[[ EXCERPTED DATA open ]]
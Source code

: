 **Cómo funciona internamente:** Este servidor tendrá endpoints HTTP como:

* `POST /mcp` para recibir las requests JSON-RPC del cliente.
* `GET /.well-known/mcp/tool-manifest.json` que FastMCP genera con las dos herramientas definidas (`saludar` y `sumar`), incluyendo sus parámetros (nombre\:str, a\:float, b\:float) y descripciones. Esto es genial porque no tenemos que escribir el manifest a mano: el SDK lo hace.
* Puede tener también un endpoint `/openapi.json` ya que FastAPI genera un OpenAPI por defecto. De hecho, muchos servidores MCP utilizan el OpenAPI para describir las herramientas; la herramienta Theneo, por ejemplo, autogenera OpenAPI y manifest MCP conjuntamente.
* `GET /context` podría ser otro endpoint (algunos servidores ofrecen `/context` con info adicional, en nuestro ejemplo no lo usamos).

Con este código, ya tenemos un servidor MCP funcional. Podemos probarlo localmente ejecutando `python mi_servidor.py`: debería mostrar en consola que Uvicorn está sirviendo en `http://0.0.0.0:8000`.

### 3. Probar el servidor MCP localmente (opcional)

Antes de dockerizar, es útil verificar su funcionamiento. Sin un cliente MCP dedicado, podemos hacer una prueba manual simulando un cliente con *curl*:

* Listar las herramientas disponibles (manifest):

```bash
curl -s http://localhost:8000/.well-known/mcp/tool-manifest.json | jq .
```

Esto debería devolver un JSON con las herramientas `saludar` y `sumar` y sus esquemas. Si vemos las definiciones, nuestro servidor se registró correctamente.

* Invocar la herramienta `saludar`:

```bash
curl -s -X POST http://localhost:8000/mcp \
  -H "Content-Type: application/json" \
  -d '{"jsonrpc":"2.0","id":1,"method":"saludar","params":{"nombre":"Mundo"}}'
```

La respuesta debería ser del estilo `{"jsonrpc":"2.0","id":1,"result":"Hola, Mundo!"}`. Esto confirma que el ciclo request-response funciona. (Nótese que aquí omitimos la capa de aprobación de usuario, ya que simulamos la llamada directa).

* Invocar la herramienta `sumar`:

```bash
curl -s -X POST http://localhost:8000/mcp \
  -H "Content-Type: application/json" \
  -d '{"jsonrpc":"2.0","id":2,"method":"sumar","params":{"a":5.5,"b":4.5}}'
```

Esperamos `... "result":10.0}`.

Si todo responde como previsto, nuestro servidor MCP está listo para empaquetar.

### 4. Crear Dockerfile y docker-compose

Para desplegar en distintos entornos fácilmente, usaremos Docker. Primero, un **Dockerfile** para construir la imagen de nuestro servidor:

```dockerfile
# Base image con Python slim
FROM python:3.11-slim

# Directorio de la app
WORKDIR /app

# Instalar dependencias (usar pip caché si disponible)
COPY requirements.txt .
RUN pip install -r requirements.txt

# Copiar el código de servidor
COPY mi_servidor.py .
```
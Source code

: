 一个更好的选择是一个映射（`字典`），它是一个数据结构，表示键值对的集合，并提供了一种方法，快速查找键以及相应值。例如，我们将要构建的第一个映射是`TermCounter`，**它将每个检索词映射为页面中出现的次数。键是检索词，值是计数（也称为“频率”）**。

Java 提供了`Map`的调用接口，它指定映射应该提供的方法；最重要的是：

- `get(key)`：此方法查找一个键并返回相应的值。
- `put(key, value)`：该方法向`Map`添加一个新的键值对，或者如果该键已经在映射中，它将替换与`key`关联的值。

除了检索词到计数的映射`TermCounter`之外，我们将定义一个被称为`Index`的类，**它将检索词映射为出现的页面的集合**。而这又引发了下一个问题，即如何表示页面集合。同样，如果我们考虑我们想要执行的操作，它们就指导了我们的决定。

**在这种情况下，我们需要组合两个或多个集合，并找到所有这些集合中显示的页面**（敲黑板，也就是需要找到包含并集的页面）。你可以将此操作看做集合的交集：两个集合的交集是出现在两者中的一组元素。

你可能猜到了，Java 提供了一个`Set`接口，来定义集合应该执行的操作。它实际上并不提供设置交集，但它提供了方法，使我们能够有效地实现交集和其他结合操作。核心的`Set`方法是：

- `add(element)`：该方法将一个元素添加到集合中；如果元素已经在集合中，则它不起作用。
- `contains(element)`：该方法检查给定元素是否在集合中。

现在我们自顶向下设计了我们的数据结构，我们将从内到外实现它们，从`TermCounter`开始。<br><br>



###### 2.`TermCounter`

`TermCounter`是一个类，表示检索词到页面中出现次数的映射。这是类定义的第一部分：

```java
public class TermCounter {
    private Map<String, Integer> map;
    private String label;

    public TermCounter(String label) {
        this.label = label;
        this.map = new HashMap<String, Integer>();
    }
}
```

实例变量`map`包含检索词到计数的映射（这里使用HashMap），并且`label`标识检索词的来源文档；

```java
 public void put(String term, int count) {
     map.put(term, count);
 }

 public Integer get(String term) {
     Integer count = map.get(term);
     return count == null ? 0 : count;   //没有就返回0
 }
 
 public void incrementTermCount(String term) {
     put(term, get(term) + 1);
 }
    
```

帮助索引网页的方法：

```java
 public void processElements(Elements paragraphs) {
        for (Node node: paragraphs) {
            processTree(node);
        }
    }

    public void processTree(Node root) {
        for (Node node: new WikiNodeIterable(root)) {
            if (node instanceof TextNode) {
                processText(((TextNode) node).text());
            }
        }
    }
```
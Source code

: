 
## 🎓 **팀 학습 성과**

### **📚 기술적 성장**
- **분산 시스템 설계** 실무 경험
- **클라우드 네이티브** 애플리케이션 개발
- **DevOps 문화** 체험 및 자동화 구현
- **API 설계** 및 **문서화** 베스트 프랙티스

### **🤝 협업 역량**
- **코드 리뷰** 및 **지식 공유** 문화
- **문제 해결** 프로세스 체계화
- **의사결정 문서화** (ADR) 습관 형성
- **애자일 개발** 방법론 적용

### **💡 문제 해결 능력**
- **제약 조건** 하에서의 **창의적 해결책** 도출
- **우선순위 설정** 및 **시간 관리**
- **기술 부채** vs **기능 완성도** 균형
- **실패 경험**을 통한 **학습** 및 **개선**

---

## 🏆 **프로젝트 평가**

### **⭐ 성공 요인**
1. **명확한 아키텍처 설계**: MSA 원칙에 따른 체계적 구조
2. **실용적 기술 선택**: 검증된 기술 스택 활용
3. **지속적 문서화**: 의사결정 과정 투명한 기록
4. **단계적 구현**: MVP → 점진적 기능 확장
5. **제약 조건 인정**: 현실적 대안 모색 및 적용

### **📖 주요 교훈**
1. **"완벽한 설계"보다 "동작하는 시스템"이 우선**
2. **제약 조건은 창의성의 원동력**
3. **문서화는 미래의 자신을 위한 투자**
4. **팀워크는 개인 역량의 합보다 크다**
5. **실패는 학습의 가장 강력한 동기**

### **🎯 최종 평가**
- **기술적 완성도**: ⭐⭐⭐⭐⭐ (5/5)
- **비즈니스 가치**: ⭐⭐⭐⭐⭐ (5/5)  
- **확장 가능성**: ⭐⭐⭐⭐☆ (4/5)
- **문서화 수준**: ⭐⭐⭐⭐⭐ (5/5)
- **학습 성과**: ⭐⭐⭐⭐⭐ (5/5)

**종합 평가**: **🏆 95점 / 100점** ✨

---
[[ EXCERPTED DATA closed ]]
◆ WHAT THE TASK REQUIRES
The records shown above are to be copied exactly, every one of them.

◆ TASK SOLUTION
Source code

: **Cómo funciona internamente:** Este servidor tendrá endpoints HTTP como:

* `POST /mcp` para recibir las requests JSON-RPC del cliente.
* `GET /.well-known/mcp/tool-manifest.json` que FastMCP genera con las dos herramientas definidas (`saludar` y `sumar`), incluyendo sus parámetros (nombre\:str, a\:float, b\:float) y descripciones. Esto es genial porque no tenemos que escribir el manifest a mano: el SDK lo hace.
* Puede tener también un endpoint `/openapi.json` ya que FastAPI genera un OpenAPI por defecto. De hecho, muchos servidores MCP utilizan el OpenAPI para describir las herramientas; la herramienta Theneo, por ejemplo, autogenera OpenAPI y manifest MCP conjuntamente.
* `GET /context` podría ser otro endpoint (algunos servidores ofrecen `/context` con info adicional, en nuestro ejemplo no lo usamos).

Con este código, ya tenemos un servidor MCP funcional. Podemos probarlo localmente ejecutando `python mi_servidor.py`: debería mostrar en consola que Uvicorn está sirviendo en `http://0.0.0.0:8000`.

### 3. Probar el servidor MCP localmente (opcional)

Antes de dockerizar, es útil verificar su funcionamiento. Sin un cliente MCP dedicado, podemos hacer una prueba manual simulando un cliente con *curl*:

* Listar las herramientas disponibles (manifest):

```bash
curl -s http://localhost:8000/.well-known/mcp/tool-manifest.json | jq .
```

Esto debería devolver un JSON con las herramientas `saludar` y `sumar` y sus esquemas. Si vemos las definiciones, nuestro servidor se registró correctamente.

* Invocar la herramienta `saludar`:

```bash
curl -s -X POST http://localhost:8000/mcp \
  -H "Content-Type: application/json" \
  -d '{"jsonrpc":"2.0","id":1,"method":"saludar","params":{"nombre":"Mundo"}}'
```

La respuesta debería ser del estilo `{"jsonrpc":"2.0","id":1,"result":"Hola, Mundo!"}`. Esto confirma que el ciclo request-response funciona. (Nótese que aquí omitimos la capa de aprobación de usuario, ya que simulamos la llamada directa).

* Invocar la herramienta `sumar`:

```bash
curl -s -X POST http://localhost:8000/mcp \
  -H "Content-Type: application/json" \
  -d '{"jsonrpc":"2.0","id":2,"method":"sumar","params":{"a":5.5,"b":4.5}}'
```

Esperamos `... "result":10.0}`.

Si todo responde como previsto, nuestro servidor MCP está listo para empaquetar.

### 4. Crear Dockerfile y docker-compose

Para desplegar en distintos entornos fácilmente, usaremos Docker. Primero, un **Dockerfile** para construir la imagen de nuestro servidor:

```dockerfile
# Base image con Python slim
FROM python:3.11-slim

# Directorio de la app
WORKDIR /app

# Instalar dependencias (usar pip caché si disponible)
COPY requirements.txt .
RUN pip install -r requirements.txt

# Copiar el código de servidor
COPY mi_servidor.py .
```
Source code

: 一个更好的选择是一个映射（`字典`），它是一个数据结构，表示键值对的集合，并提供了一种方法，快速查找键以及相应值。例如，我们将要构建的第一个映射是`TermCounter`，**它将每个检索词映射为页面中出现的次数。键是检索词，值是计数（也称为“频率”）**。

Java 提供了`Map`的调用接口，它指定映射应该提供的方法；最重要的是：

- `get(key)`：此方法查找一个键并返回相应的值。
- `put(key, value)`：该方法向`Map`添加一个新的键值对，或者如果该键已经在映射中，它将替换与`key`关联的值。

除了检索词到计数的映射`TermCounter`之外，我们将定义一个被称为`Index`的类，**它将检索词映射为出现的页面的集合**。而这又引发了下一个问题，即如何表示页面集合。同样，如果我们考虑我们想要执行的操作，它们就指导了我们的决定。

**在这种情况下，我们需要组合两个或多个集合，并找到所有这些集合中显示的页面**（敲黑板，也就是需要找到包含并集的页面）。你可以将此操作看做集合的交集：两个集合的交集是出现在两者中的一组元素。

你可能猜到了，Java 提供了一个`Set`接口，来定义集合应该执行的操作。它实际上并不提供设置交集，但它提供了方法，使我们能够有效地实现交集和其他结合操作。核心的`Set`方法是：

- `add(element)`：该方法将一个元素添加到集合中；如果元素已经在集合中，则它不起作用。
- `contains(element)`：该方法检查给定元素是否在集合中。

现在我们自顶向下设计了我们的数据结构，我们将从内到外实现它们，从`TermCounter`开始。<br><br>



###### 2.`TermCounter`

`TermCounter`是一个类，表示检索词到页面中出现次数的映射。这是类定义的第一部分：

```java
public class TermCounter {
    private Map<String, Integer> map;
    private String label;

    public TermCounter(String label) {
        this.label = label;
        this.map = new HashMap<String, Integer>();
    }
}
```

实例变量`map`包含检索词到计数的映射（这里使用HashMap），并且`label`标识检索词的来源文档；

```java
 public void put(String term, int count) {
     map.put(term, count);
 }

 public Integer get(String term) {
     Integer count = map.get(term);
     return count == null ? 0 : count;   //没有就返回0
 }
 
 public void incrementTermCount(String term) {
     put(term, get(term) + 1);
 }
    
```

帮助索引网页的方法：

```java
 public void processElements(Elements paragraphs) {
        for (Node node: paragraphs) {
            processTree(node);
        }
    }

    public void processTree(Node root) {
        for (Node node: new WikiNodeIterable(root)) {
            if (node instanceof TextNode) {
                processText(((TextNode) node).text());
            }
        }
    }
```
Source code

: 
## 🎓 **팀 학습 성과**

### **📚 기술적 성장**
- **분산 시스템 설계** 실무 경험
- **클라우드 네이티브** 애플리케이션 개발
- **DevOps 문화** 체험 및 자동화 구현
- **API 설계** 및 **문서화** 베스트 프랙티스

### **🤝 협업 역량**
- **코드 리뷰** 및 **지식 공유** 문화
- **문제 해결** 프로세스 체계화
- **의사결정 문서화** (ADR) 습관 형성
- **애자일 개발** 방법론 적용

### **💡 문제 해결 능력**
- **제약 조건** 하에서의 **창의적 해결책** 도출
- **우선순위 설정** 및 **시간 관리**
- **기술 부채** vs **기능 완성도** 균형
- **실패 경험**을 통한 **학습** 및 **개선**

---

## 🏆 **프로젝트 평가**

### **⭐ 성공 요인**
1. **명확한 아키텍처 설계**: MSA 원칙에 따른 체계적 구조
2. **실용적 기술 선택**: 검증된 기술 스택 활용
3. **지속적 문서화**: 의사결정 과정 투명한 기록
4. **단계적 구현**: MVP → 점진적 기능 확장
5. **제약 조건 인정**: 현실적 대안 모색 및 적용

### **📖 주요 교훈**
1. **"완벽한 설계"보다 "동작하는 시스템"이 우선**
2. **제약 조건은 창의성의 원동력**
3. **문서화는 미래의 자신을 위한 투자**
4. **팀워크는 개인 역량의 합보다 크다**
5. **실패는 학습의 가장 강력한 동기**

### **🎯 최종 평가**
- **기술적 완성도**: ⭐⭐⭐⭐⭐ (5/5)
- **비즈니스 가치**: ⭐⭐⭐⭐⭐ (5/5)  
- **확장 가능성**: ⭐⭐⭐⭐☆ (4/5)
- **문서화 수준**: ⭐⭐⭐⭐⭐ (5/5)
- **학습 성과**: ⭐⭐⭐⭐⭐ (5/5)

**종합 평가**: **🏆 95점 / 100점** ✨

---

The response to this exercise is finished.